(Extracted data entries)
○ ○ ○ ○ ○ ○ ○

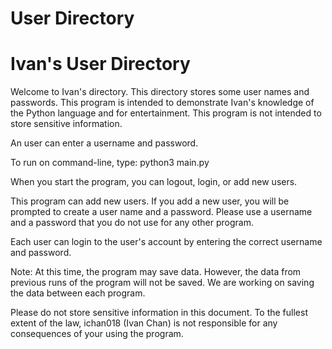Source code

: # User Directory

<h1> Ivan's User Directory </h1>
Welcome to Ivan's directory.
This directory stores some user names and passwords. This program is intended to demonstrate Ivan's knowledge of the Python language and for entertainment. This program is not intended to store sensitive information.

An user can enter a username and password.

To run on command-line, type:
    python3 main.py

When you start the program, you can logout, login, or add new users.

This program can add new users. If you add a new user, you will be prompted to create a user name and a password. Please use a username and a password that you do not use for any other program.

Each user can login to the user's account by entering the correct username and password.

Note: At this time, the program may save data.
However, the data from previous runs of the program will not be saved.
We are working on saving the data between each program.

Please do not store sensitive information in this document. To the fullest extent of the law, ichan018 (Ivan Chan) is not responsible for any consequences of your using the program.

○ ○ ○ ○ ○ ○ ○

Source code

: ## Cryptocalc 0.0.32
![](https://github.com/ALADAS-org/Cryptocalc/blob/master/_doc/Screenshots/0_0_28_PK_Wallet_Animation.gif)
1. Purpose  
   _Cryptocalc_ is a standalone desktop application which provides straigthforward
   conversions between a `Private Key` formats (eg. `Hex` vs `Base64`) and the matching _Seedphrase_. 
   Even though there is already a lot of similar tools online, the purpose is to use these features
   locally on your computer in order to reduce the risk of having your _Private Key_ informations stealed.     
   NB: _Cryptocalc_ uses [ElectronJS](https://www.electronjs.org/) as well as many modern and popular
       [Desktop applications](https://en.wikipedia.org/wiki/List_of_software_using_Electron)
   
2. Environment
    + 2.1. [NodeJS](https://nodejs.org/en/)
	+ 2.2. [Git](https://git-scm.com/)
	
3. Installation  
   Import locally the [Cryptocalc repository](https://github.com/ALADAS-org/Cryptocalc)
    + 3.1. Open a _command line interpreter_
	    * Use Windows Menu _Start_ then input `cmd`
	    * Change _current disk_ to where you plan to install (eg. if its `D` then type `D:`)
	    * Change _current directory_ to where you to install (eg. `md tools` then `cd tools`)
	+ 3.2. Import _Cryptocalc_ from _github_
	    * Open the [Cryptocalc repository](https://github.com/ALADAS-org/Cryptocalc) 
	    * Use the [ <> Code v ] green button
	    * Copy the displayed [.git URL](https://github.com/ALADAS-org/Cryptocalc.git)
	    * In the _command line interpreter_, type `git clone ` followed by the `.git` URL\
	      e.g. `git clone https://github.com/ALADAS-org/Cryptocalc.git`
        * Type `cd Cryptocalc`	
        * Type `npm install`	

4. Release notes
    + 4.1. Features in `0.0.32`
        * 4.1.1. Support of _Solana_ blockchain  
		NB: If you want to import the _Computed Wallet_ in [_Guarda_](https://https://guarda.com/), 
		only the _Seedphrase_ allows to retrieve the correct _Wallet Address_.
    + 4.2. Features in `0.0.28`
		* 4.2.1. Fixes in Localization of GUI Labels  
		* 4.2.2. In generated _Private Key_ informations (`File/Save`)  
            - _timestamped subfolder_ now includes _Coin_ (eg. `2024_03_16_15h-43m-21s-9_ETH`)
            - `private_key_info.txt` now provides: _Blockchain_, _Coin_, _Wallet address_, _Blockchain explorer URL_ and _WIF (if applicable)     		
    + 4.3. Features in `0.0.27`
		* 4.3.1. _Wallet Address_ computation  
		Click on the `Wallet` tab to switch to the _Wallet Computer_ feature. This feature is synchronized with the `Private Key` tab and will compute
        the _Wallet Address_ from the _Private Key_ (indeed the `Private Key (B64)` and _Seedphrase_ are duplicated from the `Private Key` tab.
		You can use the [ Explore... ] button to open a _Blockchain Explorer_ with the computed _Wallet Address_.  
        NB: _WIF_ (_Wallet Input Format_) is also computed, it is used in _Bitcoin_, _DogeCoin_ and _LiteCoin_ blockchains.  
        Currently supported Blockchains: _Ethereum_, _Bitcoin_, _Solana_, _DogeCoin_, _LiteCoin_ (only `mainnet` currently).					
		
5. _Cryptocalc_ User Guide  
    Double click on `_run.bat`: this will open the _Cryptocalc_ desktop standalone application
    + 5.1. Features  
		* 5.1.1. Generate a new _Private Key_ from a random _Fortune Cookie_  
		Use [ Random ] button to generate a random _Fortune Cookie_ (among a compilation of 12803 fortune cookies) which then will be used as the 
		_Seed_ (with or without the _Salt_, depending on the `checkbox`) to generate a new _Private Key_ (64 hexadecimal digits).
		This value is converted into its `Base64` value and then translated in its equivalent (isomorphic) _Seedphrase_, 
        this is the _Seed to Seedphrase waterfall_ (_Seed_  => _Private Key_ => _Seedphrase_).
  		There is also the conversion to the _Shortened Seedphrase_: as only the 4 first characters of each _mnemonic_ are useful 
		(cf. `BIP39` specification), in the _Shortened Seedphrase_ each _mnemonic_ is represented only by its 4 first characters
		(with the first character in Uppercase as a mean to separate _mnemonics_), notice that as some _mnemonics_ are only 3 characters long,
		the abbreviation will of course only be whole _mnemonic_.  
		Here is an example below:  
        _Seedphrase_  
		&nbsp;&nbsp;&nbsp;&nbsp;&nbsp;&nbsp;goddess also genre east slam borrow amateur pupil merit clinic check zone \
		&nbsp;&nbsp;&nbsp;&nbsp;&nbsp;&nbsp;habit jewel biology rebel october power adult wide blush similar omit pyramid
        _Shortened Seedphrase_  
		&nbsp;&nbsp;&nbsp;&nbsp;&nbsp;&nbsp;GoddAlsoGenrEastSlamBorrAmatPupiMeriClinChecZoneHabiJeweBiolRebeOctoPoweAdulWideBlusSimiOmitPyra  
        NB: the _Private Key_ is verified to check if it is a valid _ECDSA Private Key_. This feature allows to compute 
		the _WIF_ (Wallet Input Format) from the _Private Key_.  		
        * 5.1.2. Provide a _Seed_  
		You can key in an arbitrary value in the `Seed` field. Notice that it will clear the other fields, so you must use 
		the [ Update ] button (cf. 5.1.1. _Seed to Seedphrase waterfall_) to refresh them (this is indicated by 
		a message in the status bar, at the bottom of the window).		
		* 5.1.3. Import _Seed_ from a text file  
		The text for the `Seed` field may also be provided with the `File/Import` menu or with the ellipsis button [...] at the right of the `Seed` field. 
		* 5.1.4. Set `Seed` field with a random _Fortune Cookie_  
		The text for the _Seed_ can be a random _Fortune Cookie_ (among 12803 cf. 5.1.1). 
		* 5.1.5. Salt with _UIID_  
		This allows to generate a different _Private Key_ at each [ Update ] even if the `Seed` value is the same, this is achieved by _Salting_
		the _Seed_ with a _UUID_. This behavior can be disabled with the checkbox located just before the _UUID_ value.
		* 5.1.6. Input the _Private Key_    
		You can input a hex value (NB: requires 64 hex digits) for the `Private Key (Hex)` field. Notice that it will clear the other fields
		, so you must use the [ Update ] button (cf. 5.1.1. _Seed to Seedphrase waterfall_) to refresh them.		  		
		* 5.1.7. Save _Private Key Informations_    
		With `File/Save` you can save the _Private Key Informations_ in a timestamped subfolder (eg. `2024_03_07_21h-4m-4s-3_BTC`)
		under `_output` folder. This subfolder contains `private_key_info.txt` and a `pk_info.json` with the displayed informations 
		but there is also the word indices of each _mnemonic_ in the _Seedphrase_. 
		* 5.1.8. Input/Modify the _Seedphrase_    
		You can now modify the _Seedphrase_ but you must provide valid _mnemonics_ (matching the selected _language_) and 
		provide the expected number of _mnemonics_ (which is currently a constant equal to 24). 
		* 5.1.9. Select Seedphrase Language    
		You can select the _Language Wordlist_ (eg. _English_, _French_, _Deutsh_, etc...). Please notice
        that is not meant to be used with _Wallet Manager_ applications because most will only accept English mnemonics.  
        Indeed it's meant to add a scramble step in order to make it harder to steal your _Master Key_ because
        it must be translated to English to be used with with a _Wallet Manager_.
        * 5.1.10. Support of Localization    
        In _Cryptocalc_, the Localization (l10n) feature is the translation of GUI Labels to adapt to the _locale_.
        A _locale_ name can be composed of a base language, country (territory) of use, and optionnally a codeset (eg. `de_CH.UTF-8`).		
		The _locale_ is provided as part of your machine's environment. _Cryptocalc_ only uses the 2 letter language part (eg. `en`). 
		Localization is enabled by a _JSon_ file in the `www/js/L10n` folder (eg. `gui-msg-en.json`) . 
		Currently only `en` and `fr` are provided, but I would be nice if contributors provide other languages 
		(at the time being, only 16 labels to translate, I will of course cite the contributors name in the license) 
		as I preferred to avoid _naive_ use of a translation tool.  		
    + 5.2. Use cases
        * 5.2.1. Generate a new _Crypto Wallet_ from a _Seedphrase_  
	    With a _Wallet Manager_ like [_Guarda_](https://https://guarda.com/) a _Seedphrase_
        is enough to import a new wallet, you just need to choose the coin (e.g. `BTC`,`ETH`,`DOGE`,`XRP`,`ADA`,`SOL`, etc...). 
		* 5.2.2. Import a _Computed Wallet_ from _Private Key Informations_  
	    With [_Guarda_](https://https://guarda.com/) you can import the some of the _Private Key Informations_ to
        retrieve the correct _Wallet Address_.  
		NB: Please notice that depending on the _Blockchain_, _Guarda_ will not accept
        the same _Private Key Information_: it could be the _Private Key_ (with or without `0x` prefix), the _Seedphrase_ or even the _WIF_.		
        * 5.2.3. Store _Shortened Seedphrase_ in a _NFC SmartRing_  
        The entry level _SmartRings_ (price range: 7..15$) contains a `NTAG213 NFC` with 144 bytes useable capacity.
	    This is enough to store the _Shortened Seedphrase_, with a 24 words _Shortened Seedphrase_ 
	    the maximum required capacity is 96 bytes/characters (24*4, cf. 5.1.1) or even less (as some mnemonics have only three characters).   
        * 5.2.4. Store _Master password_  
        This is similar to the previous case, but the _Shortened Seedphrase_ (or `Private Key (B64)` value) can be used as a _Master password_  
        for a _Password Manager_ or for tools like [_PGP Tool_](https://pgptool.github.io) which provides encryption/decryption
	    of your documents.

○ ○ ○ ○ ○ ○ ○

■ Exercise directions ■
What is needed is each line of the entries that contains the word "enough".

■ Expected answer ■
        is enough to import a new wallet, you just need to choose the coin (e.g. `BTC`,`ETH`,`DOGE`,`XRP`,`ADA`,`SOL`, etc...). 
	    This is enough to store the _Shortened Seedphrase_, with a 24 words _Shortened Seedphrase_ 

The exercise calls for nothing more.